Exercise instructions: The response should hold each line from the entries below where "vector" is found.

Source material:

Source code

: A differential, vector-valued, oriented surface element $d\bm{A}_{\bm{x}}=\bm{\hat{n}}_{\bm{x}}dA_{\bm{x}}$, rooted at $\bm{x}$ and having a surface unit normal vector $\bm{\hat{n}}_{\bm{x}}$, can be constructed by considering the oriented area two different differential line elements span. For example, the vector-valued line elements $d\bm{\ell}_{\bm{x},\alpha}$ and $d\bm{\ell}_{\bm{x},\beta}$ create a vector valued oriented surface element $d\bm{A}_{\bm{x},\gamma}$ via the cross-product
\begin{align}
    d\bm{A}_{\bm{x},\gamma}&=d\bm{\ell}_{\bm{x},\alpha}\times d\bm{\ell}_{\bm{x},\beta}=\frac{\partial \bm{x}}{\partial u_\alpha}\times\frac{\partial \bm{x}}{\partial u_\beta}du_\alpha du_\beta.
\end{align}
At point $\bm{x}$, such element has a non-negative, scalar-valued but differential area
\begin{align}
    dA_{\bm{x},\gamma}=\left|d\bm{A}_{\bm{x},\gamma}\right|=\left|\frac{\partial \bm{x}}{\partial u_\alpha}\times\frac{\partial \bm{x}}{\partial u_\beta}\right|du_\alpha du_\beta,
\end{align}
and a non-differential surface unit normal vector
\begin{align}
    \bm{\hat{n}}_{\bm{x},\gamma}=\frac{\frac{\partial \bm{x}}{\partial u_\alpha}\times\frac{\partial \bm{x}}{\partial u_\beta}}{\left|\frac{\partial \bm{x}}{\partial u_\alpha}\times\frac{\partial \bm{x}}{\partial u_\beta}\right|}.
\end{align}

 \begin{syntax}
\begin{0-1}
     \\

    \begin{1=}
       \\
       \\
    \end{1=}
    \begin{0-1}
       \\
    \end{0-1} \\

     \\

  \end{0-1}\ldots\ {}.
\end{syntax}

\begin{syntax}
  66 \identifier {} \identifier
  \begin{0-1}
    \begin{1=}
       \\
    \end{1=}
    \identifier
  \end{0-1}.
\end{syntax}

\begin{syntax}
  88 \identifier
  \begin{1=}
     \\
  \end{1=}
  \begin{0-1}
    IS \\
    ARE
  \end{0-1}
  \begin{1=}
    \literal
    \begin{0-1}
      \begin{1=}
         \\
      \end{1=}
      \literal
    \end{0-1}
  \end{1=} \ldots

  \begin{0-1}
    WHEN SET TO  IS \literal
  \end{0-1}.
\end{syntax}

Answer box:
: A differential, vector-valued, oriented surface element $d\bm{A}_{\bm{x}}=\bm{\hat{n}}_{\bm{x}}dA_{\bm{x}}$, rooted at $\bm{x}$ and having a surface unit normal vector $\bm{\hat{n}}_{\bm{x}}$, can be constructed by considering the oriented area two different differential line elements span. For example, the vector-valued line elements $d\bm{\ell}_{\bm{x},\alpha}$ and $d\bm{\ell}_{\bm{x},\beta}$ create a vector valued oriented surface element $d\bm{A}_{\bm{x},\gamma}$ via the cross-product
and a non-differential surface unit normal vector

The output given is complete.